◆ Records shown:
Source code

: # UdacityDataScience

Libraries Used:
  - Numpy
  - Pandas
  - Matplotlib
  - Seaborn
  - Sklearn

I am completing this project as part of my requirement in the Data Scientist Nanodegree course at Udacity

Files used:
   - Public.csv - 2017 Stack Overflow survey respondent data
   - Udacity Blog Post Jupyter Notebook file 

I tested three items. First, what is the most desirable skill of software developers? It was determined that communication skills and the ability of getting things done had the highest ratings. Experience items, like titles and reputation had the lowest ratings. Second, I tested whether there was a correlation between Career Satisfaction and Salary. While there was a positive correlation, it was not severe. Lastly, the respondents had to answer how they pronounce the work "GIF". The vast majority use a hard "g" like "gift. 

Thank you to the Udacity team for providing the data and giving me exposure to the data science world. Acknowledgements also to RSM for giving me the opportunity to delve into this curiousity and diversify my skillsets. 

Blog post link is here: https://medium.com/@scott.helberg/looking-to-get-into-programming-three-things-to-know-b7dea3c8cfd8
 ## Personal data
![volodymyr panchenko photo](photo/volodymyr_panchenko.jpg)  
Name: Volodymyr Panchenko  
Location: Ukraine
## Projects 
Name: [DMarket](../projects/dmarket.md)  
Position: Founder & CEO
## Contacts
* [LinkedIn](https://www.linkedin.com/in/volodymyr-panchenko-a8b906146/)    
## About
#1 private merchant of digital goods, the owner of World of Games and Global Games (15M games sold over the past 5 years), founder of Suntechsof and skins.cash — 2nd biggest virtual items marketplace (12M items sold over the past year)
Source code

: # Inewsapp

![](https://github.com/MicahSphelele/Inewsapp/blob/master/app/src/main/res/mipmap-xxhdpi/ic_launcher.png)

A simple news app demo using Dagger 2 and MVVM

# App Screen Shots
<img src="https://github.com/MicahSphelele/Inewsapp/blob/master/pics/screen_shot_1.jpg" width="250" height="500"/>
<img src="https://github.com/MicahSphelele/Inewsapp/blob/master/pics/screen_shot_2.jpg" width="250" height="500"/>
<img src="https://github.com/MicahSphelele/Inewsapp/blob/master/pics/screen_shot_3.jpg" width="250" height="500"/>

◆ Goal of the exercise: From the top of the listing above, restate each line word for word up to and including the line with "- Udacity Blog Post Jupyter Notebook file"; add nothing else.

◆ Solution:
Source code

: # UdacityDataScience

Libraries Used:
  - Numpy
  - Pandas
  - Matplotlib
  - Seaborn
  - Sklearn

I am completing this project as part of my requirement in the Data Scientist Nanodegree course at Udacity

Files used:
   - Public.csv - 2017 Stack Overflow survey respondent data
   - Udacity Blog Post Jupyter Notebook file 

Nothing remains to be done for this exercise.